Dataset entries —
______
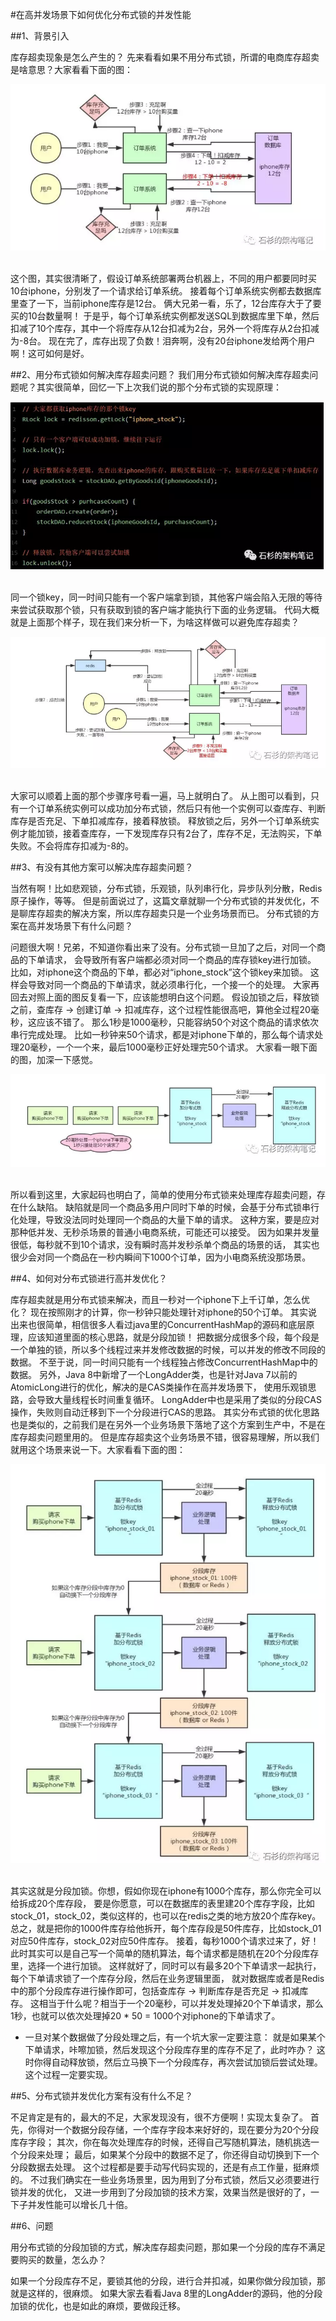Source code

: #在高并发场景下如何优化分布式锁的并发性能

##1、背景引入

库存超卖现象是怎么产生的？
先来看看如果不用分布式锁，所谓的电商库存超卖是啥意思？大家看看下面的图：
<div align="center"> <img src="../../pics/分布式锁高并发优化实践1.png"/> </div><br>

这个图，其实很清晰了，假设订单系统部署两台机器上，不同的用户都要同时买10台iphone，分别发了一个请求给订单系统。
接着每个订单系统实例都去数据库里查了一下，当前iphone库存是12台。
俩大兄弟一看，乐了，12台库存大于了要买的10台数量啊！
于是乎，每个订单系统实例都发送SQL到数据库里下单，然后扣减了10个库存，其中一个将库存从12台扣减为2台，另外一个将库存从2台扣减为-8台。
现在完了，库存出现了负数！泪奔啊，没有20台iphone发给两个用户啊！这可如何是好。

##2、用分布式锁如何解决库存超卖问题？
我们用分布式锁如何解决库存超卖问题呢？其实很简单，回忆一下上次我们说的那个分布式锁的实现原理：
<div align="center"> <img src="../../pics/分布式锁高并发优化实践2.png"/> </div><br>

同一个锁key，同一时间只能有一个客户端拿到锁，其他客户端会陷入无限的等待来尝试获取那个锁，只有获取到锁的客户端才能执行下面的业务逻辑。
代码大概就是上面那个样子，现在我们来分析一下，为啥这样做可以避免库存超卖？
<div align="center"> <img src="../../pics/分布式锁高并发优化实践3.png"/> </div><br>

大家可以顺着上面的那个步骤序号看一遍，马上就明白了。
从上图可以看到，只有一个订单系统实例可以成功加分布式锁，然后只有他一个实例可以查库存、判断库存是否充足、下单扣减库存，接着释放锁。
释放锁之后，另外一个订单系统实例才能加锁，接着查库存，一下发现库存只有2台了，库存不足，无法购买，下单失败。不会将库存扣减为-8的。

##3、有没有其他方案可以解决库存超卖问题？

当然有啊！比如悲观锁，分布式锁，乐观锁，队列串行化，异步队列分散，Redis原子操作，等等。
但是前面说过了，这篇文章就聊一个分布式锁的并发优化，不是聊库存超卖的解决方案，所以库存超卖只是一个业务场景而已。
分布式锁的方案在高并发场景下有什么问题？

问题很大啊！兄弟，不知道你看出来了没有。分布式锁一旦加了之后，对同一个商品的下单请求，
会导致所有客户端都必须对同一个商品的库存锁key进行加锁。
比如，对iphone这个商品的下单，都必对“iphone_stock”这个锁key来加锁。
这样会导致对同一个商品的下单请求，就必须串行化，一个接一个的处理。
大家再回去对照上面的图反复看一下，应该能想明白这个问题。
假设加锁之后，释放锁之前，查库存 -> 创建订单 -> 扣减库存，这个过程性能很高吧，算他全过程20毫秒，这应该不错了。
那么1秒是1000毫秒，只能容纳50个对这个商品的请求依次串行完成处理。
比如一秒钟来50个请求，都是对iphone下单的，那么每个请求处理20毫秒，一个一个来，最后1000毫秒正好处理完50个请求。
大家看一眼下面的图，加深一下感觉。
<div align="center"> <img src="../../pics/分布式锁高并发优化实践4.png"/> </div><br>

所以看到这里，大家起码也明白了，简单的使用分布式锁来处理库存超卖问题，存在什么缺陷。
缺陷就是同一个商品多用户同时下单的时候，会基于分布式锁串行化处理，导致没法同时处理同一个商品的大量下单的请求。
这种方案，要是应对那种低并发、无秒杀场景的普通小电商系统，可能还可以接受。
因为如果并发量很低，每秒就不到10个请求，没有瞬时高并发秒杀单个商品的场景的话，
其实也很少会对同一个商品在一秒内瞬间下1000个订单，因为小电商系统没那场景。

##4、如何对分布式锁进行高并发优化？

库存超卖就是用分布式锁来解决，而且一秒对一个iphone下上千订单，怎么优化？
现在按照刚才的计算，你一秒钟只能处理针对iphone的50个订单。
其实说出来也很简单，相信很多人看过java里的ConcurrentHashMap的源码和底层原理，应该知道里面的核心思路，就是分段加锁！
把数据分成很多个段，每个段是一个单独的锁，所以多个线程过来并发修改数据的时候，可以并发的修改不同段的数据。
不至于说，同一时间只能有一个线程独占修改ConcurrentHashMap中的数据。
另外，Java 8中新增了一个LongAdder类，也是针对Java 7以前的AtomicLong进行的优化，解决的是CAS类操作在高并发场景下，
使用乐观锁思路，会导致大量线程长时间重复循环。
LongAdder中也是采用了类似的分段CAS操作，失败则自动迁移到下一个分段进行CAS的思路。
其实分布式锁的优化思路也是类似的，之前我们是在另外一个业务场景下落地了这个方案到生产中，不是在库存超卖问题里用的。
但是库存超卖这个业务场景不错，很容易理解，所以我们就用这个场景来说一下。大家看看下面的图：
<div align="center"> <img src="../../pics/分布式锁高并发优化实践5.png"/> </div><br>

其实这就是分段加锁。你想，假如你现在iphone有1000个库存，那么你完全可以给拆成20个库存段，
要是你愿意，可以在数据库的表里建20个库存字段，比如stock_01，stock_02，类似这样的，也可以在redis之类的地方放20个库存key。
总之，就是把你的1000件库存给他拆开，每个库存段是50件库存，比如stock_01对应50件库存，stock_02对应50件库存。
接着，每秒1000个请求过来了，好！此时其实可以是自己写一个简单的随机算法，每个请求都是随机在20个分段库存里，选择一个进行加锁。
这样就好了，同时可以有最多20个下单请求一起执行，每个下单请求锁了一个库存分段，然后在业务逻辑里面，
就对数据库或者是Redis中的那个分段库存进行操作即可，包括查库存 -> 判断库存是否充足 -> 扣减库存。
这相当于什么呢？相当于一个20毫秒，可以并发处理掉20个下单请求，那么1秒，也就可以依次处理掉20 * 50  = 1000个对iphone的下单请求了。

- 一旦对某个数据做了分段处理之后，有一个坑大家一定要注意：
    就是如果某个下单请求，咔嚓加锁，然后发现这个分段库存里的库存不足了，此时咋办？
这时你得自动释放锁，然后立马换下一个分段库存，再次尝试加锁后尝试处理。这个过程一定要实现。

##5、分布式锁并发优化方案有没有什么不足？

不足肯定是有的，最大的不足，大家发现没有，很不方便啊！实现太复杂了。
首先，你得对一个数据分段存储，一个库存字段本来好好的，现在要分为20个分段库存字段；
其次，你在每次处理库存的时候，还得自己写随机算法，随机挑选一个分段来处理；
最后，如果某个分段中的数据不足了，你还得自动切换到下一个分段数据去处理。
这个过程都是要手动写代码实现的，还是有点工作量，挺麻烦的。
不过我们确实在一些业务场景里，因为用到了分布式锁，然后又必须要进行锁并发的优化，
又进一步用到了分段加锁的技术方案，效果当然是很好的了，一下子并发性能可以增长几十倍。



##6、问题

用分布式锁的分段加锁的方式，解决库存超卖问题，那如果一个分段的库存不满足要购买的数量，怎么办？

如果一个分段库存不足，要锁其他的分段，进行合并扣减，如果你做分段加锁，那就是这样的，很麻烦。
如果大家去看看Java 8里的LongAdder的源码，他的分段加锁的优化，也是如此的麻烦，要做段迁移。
______
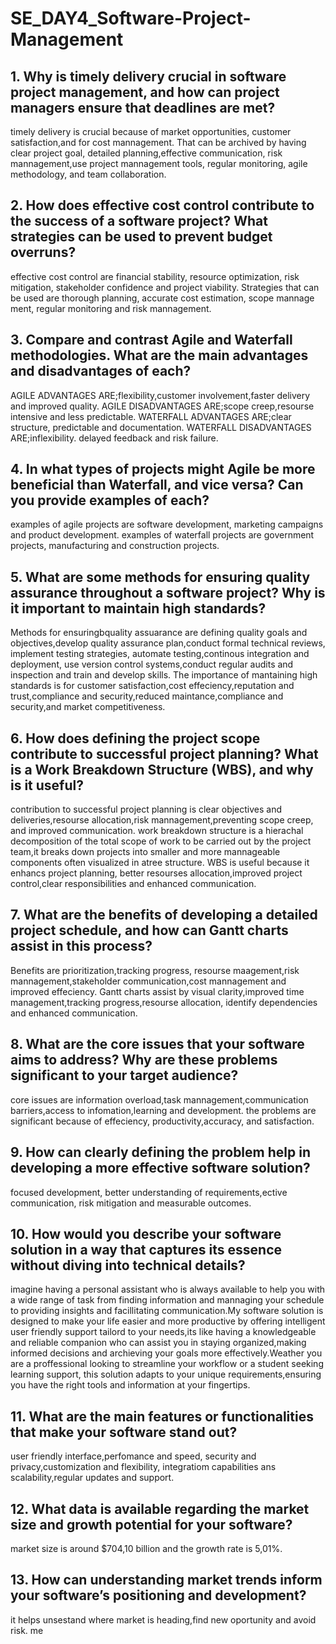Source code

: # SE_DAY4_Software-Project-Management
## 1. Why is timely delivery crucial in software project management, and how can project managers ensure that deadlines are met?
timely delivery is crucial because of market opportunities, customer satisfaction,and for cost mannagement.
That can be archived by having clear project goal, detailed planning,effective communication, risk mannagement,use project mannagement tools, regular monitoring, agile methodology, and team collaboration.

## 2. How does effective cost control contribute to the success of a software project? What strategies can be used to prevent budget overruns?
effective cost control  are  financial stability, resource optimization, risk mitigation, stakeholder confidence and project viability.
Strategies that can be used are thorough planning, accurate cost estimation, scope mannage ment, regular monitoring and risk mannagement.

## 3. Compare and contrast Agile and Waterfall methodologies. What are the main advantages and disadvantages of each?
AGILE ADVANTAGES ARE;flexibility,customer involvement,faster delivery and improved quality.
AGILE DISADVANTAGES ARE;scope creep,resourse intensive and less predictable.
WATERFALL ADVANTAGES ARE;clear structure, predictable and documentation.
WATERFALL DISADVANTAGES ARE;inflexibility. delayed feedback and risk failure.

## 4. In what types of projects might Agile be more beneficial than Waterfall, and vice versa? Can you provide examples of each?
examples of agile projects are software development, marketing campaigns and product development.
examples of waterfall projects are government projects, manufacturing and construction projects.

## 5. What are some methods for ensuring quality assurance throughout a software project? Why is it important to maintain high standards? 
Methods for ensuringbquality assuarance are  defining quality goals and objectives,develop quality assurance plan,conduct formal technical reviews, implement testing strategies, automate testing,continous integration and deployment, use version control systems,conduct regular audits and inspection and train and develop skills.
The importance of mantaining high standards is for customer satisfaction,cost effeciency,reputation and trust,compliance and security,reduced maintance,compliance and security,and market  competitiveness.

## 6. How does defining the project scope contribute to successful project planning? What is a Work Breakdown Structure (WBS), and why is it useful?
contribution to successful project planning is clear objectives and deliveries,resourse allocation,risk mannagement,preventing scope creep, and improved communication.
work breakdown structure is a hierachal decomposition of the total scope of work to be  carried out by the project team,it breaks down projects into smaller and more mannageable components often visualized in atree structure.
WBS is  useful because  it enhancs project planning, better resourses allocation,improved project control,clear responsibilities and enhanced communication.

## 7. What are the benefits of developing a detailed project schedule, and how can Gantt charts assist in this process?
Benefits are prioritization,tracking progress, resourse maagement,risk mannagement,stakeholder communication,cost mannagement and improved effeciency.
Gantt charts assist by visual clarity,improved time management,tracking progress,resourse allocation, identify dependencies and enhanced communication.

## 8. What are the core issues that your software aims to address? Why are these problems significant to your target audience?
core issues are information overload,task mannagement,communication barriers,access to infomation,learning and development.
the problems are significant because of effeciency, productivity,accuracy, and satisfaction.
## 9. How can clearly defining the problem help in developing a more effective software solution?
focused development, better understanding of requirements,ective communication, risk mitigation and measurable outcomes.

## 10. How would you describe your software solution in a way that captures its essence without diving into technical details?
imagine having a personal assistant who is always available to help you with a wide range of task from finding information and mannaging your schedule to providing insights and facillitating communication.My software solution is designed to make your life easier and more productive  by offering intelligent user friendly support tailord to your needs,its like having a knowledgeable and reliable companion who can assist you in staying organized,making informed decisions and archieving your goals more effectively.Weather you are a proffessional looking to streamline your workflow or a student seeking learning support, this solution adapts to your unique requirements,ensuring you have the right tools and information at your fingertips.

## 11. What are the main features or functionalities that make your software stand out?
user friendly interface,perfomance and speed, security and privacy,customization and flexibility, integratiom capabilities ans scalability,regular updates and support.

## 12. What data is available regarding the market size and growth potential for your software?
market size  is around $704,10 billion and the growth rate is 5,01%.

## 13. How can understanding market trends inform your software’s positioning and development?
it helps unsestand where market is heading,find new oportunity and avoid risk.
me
______
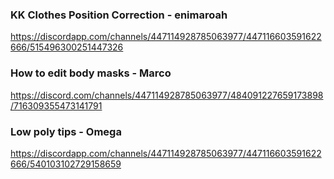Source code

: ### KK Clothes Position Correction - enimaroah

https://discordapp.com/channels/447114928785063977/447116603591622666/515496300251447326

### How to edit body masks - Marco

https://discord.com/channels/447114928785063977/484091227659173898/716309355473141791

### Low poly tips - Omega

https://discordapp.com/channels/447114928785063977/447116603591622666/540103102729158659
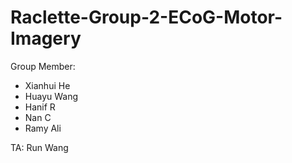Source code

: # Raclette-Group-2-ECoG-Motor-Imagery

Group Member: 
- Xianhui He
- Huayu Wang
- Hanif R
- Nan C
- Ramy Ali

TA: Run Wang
______
Search the data for "align" and list every line in which it occurs.

Response box —
<div align="center"> <img src="../../pics/分布式锁高并发优化实践1.png"/> </div><br>
<div align="center"> <img src="../../pics/分布式锁高并发优化实践2.png"/> </div><br>
<div align="center"> <img src="../../pics/分布式锁高并发优化实践3.png"/> </div><br>
<div align="center"> <img src="../../pics/分布式锁高并发优化实践4.png"/> </div><br>
<div align="center"> <img src="../../pics/分布式锁高并发优化实践5.png"/> </div><br>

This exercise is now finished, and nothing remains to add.